## Task details
In the material below, find the line that contains "Then $H(3h+n-1)\geq3H(h)$. Its iterates are" and the line that contains "commutative. The two", then write out exactly those two lines and everything between them.

## The data
------------

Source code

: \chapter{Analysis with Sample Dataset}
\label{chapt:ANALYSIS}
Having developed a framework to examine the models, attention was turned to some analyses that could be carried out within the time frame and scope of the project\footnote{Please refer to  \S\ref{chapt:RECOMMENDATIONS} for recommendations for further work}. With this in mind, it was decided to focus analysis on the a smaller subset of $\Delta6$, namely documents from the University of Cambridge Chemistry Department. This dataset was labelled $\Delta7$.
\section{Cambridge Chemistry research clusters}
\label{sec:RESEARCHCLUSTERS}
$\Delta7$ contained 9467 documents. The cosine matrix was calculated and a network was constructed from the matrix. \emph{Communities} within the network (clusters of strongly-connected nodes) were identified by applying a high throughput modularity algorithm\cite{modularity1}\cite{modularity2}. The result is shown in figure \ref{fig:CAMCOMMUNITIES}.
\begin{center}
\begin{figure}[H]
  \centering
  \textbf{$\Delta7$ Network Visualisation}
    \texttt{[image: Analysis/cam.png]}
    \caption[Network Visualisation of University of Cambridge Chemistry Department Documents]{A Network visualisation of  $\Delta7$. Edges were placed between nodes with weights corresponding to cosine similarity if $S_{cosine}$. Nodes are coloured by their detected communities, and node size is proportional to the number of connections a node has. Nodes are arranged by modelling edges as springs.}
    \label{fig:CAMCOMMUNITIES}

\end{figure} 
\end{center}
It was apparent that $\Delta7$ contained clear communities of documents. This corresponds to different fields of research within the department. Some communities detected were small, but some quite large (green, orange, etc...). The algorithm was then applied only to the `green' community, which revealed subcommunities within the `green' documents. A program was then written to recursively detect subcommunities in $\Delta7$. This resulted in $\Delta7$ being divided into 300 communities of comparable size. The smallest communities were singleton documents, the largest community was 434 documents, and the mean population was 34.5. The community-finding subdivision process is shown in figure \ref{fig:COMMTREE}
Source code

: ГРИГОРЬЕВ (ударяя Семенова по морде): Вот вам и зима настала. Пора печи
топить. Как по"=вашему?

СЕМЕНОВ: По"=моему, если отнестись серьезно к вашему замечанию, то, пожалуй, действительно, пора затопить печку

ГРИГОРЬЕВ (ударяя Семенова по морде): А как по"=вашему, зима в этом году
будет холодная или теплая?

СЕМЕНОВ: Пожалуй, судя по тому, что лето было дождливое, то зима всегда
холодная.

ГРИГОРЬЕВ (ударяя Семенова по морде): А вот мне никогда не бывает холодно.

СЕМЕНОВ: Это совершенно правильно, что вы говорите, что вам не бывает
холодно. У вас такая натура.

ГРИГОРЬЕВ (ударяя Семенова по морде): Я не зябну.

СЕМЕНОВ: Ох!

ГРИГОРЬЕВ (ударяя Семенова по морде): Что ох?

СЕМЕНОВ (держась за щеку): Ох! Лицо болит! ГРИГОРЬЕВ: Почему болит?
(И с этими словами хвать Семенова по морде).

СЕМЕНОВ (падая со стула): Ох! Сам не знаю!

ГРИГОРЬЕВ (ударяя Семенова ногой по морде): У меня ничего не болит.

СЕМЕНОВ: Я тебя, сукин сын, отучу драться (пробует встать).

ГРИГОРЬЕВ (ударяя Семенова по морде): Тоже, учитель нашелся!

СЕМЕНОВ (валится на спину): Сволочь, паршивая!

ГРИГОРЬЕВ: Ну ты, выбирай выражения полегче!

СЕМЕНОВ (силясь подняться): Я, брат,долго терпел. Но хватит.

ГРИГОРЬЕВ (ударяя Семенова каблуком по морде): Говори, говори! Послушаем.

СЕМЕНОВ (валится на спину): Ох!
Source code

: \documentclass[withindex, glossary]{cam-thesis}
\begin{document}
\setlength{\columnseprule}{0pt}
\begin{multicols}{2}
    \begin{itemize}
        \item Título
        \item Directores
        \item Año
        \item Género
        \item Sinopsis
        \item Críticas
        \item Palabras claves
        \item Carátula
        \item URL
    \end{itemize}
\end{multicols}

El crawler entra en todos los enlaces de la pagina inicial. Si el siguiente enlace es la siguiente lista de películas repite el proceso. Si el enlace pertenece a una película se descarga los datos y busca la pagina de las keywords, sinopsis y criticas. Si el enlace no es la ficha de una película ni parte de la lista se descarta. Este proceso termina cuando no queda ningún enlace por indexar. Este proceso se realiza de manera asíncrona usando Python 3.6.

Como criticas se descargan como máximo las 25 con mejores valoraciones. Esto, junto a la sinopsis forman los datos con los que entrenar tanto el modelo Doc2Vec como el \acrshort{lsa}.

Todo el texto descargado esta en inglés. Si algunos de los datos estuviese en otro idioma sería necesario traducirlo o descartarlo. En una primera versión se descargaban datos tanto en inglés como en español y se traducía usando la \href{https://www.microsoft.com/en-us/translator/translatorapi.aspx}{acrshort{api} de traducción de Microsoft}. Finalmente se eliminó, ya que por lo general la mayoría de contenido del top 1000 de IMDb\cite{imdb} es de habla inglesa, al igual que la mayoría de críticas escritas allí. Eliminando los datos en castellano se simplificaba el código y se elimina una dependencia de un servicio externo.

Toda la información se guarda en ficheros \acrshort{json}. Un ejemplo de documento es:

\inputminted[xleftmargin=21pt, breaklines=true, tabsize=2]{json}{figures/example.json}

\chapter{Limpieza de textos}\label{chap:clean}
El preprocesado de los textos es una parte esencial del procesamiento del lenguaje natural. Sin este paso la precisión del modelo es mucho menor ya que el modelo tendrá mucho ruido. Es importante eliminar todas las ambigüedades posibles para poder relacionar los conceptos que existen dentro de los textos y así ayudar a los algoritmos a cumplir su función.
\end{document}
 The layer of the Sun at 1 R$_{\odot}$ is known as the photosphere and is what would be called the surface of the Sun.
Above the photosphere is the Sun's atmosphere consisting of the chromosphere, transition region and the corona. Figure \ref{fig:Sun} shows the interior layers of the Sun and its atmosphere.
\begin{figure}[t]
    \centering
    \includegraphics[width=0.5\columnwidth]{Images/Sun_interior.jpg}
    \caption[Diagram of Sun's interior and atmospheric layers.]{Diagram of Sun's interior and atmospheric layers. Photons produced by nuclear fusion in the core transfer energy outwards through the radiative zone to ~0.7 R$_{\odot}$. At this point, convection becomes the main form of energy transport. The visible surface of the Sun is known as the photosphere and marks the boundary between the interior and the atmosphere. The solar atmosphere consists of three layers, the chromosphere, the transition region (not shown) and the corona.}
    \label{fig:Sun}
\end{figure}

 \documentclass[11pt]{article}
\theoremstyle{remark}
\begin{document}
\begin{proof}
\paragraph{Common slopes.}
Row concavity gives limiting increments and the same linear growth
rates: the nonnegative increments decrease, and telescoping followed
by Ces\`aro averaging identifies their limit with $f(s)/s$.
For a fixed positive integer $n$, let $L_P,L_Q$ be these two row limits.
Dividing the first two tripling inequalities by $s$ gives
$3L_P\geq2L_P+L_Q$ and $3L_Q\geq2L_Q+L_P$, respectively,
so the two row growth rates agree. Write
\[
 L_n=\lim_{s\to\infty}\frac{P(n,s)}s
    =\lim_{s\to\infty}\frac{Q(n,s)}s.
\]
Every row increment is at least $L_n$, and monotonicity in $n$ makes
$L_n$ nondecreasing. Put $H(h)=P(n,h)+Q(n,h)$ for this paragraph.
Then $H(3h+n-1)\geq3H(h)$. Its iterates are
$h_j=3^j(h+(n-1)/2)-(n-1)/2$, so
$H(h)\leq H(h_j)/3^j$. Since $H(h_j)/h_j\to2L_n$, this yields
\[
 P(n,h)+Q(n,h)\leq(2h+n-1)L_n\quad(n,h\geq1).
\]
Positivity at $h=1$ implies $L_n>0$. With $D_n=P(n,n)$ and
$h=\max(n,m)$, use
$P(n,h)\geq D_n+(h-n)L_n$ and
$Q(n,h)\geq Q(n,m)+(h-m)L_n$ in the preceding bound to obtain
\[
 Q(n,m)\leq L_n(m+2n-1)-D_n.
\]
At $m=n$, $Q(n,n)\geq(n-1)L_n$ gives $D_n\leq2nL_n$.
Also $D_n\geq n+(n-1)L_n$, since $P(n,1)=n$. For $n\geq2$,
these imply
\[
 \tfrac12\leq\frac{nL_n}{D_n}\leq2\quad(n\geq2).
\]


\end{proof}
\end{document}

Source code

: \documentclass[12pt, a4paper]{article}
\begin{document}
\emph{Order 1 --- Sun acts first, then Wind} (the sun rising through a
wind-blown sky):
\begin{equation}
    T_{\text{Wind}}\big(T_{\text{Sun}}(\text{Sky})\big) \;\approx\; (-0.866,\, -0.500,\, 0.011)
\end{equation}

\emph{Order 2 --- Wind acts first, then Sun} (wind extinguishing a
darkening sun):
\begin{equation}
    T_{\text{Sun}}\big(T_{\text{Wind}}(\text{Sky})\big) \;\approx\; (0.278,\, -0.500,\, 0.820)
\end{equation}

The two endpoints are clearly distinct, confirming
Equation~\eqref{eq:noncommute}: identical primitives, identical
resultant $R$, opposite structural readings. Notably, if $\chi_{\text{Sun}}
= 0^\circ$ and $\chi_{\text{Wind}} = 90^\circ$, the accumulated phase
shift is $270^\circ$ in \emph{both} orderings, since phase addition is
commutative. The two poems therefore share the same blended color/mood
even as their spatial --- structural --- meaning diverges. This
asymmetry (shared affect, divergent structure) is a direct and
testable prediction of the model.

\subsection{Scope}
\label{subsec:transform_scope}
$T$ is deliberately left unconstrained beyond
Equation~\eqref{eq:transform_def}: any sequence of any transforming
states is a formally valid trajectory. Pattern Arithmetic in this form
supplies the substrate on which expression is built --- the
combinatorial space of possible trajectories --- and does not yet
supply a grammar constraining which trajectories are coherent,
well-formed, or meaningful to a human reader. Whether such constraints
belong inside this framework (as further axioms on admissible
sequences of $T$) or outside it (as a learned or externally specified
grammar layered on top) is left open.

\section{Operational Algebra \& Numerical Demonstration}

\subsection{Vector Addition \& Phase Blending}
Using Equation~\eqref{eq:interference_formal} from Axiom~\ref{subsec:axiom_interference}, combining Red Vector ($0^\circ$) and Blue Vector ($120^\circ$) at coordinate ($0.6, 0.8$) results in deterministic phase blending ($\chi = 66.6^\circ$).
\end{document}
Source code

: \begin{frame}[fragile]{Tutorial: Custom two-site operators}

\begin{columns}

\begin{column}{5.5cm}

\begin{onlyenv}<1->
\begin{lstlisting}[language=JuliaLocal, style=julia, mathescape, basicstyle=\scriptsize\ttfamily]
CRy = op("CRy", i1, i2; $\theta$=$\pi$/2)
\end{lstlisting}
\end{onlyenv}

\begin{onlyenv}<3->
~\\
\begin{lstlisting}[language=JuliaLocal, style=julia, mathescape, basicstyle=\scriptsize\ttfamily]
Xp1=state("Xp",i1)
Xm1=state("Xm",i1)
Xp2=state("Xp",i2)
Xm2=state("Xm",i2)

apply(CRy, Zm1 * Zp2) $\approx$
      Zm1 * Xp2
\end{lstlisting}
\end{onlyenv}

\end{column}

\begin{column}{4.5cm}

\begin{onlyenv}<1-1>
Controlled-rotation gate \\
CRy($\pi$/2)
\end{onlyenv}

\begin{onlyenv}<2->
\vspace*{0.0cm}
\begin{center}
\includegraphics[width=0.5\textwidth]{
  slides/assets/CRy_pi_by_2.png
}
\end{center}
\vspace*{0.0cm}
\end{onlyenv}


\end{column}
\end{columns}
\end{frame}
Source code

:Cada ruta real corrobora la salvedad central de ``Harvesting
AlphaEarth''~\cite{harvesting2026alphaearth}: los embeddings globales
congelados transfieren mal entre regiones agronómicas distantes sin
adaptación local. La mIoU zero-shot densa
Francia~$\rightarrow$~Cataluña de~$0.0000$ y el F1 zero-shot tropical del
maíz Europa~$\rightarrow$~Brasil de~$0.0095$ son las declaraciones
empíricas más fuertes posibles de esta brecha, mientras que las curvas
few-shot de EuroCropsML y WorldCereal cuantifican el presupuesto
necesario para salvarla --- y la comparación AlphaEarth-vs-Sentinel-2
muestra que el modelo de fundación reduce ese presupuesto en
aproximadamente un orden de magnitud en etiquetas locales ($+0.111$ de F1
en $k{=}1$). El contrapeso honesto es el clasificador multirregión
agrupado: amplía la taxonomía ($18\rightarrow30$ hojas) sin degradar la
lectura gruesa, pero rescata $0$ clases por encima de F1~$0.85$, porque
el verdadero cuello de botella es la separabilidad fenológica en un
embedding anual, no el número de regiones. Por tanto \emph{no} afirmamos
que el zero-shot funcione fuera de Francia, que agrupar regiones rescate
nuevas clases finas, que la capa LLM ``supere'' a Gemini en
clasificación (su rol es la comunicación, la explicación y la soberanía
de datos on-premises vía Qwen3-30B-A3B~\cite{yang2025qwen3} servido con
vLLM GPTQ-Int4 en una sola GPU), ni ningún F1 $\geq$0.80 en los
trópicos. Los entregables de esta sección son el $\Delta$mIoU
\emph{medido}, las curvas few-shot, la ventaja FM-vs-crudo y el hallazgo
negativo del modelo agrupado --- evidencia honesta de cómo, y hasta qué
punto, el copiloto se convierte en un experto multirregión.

------------

## Solution for this task
Then $H(3h+n-1)\geq3H(h)$. Its iterates are
$h_j=3^j(h+(n-1)/2)-(n-1)/2$, so
$H(h)\leq H(h_j)/3^j$. Since $H(h_j)/h_j\to2L_n$, this yields
\[
 P(n,h)+Q(n,h)\leq(2h+n-1)L_n\quad(n,h\geq1).
\]
Positivity at $h=1$ implies $L_n>0$. With $D_n=P(n,n)$ and
$h=\max(n,m)$, use
$P(n,h)\geq D_n+(h-n)L_n$ and
$Q(n,h)\geq Q(n,m)+(h-m)L_n$ in the preceding bound to obtain
\[
 Q(n,m)\leq L_n(m+2n-1)-D_n.
\]
At $m=n$, $Q(n,n)\geq(n-1)L_n$ gives $D_n\leq2nL_n$.
Also $D_n\geq n+(n-1)L_n$, since $P(n,1)=n$. For $n\geq2$,
these imply
\[
 \tfrac12\leq\frac{nL_n}{D_n}\leq2\quad(n\geq2).
\]


\end{proof}
\end{document}

Source code

: \documentclass[12pt, a4paper]{article}
\begin{document}
\emph{Order 1 --- Sun acts first, then Wind} (the sun rising through a
wind-blown sky):
\begin{equation}
    T_{\text{Wind}}\big(T_{\text{Sun}}(\text{Sky})\big) \;\approx\; (-0.866,\, -0.500,\, 0.011)
\end{equation}

\emph{Order 2 --- Wind acts first, then Sun} (wind extinguishing a
darkening sun):
\begin{equation}
    T_{\text{Sun}}\big(T_{\text{Wind}}(\text{Sky})\big) \;\approx\; (0.278,\, -0.500,\, 0.820)
\end{equation}

The two endpoints are clearly distinct, confirming
Equation~\eqref{eq:noncommute}: identical primitives, identical
resultant $R$, opposite structural readings. Notably, if $\chi_{\text{Sun}}
= 0^\circ$ and $\chi_{\text{Wind}} = 90^\circ$, the accumulated phase
shift is $270^\circ$ in \emph{both} orderings, since phase addition is
commutative. The two poems therefore share the same blended color/mood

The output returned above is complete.